Ceci posé, il faut bien dire que paradoxalement Rome pourrait voir dans ces allusions au christianisme, qui sont en fait le signe d’une très ancienne christianisation de la Maçonnerie opérative, une forme de «concurrence» (LRA, n° 8, p. 13) avec les pratiques de l’Église. Mais ce serait là se méprendre complètement. La Maçonnerie n’étant pas une religion, elle n’a pas vocation, par exemple, à veiller au salut de tout un peuple, ni de transmettre un corpus dogmatique relevant de la foi. L’initiation maçonnique, qui s’appuie sur la tradition du Métier de bâtisseur, vise un tout autre but parfaitement redéfini au XXe siècle par R. Guénon comme étant, pour l’homme, le recouvrement de son état édénique primordial. Cet objectif, symbolisé dans certains compagnonnages par la couronne de fleurs, ne saurait donc en aucun cas rivaliser avec ceux de l’Église. Le principe de leur complémentarité est du reste admis depuis fort longtemps des Maçons traditionnels dont les ancêtres ont construit les grandes cathédrales européennes !

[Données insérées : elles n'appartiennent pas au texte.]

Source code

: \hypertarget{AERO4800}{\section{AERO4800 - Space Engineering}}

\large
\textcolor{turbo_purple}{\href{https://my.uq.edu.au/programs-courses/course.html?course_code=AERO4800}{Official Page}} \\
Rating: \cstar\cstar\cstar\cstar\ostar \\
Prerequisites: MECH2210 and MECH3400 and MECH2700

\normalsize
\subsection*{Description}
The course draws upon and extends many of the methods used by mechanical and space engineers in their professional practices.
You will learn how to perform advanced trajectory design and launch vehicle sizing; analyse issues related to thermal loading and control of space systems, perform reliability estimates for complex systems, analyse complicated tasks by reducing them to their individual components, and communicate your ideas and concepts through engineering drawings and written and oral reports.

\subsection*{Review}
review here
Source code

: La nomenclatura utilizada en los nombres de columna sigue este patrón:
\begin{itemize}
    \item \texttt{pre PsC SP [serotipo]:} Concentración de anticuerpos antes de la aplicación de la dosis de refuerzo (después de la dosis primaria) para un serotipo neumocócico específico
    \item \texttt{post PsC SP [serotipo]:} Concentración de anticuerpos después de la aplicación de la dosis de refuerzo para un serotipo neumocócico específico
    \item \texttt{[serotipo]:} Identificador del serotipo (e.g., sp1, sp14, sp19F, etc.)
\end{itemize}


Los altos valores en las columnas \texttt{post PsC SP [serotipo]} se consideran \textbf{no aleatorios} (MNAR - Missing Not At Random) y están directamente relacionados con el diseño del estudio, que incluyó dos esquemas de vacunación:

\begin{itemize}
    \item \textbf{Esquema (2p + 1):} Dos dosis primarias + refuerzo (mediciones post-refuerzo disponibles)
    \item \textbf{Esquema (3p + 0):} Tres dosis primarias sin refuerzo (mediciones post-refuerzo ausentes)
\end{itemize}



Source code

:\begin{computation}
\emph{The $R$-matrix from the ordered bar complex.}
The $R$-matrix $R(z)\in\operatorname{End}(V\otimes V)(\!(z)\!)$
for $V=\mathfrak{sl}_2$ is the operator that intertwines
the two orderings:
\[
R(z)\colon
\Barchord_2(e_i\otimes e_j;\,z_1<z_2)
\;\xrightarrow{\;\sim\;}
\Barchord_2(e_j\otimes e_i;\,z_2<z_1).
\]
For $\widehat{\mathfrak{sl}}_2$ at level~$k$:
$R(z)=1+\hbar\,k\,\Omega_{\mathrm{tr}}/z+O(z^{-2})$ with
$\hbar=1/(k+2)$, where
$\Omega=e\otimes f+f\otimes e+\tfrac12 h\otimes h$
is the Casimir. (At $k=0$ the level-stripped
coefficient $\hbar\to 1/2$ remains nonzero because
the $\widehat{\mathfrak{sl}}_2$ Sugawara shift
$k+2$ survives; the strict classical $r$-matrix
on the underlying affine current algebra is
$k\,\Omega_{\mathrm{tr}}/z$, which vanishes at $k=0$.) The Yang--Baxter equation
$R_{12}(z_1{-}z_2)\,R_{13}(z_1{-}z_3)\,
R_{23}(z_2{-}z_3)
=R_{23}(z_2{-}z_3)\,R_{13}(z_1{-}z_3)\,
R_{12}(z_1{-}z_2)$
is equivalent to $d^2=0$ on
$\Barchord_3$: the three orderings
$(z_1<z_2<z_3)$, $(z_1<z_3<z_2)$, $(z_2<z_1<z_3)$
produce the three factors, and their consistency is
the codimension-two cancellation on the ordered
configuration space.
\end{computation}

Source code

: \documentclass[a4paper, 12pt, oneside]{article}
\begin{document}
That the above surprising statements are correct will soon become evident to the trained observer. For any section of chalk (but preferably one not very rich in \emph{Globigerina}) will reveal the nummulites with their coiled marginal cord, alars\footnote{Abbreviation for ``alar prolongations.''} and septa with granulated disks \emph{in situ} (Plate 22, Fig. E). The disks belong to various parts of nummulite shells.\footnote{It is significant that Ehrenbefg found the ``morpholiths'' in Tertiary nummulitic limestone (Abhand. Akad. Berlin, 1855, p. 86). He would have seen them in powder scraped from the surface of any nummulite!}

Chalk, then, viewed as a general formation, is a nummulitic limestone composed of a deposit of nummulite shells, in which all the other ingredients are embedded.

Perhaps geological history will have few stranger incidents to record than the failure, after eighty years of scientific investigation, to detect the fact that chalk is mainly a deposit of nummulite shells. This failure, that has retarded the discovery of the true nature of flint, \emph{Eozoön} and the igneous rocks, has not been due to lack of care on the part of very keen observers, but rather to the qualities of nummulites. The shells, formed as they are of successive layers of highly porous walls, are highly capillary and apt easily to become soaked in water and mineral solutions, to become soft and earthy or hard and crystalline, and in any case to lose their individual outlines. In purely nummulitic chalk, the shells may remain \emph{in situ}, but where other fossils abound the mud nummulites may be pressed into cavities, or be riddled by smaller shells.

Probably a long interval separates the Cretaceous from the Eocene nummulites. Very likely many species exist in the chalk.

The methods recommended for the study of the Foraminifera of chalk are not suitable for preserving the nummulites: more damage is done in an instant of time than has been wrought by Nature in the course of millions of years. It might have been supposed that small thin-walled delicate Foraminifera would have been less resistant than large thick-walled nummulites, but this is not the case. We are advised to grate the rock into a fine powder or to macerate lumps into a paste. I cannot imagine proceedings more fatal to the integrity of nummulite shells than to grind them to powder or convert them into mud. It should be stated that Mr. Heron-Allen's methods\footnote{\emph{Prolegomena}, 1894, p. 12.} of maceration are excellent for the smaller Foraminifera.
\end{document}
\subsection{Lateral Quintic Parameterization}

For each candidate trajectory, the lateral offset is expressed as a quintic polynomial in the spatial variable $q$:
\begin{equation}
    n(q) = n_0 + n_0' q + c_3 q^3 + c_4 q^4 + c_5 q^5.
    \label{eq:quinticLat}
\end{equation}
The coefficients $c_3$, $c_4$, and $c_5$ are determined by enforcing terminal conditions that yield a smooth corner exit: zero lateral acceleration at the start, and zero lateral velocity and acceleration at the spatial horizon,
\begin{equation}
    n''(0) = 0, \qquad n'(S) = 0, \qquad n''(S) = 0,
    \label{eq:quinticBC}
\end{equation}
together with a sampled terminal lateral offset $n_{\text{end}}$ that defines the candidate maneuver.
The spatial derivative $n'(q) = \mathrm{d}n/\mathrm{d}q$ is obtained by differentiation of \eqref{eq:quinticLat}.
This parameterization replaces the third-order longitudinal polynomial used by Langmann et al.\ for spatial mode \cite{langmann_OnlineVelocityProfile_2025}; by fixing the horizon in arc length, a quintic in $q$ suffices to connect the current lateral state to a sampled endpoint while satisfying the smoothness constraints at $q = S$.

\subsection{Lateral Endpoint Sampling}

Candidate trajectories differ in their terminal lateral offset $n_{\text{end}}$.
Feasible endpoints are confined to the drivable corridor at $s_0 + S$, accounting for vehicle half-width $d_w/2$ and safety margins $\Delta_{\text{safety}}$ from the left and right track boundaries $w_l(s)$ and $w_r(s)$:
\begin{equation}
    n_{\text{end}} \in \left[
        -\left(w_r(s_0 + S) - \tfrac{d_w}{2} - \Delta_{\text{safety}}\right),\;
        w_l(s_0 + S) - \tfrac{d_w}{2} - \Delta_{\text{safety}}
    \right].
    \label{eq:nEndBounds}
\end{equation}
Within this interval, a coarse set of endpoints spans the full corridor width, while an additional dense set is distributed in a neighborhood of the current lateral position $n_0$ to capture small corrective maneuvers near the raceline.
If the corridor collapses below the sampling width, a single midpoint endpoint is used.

Maintenant, si ces derniers n’ont pas à mettre en cause la vérité des dogmes chrétiens, leur perspective spirituelle ne relevant pas du domaine théologique, ils n’ont pas à soumettre leurs vues à un magistère qui ne peut s’exercer que dans le champ religieux. La référence à un ésotérisme, à une Tradition primordiale, à un symbolisme universel, sans doute gênante pour un théologien, est co essentielle à l’initiation maçonnique et ne peut être bridé par un contrôle ecclésiastique dont les compétences ne se situent pas sur ce plan. Or ce problème de l’ésotérisme (LRA, n° 8, p. 25) représente la vraie difficulté empêchant selon nous un authentique rapprochement entre les deux institutions. La récente confusion romaine entre l’ésotérisme et la philosophie toute humaine dont parle S. Paul n’est à ce propos guère encourageante. Déjà au XVIIe siècle les rituels des Compagnons chapeliers furent condamnés par la Sorbonne — malgré leur caractère chrétien — parce que jugés sacrilèges, ainsi que le 18e degré du REAA pourrait donné l’impression de l’être !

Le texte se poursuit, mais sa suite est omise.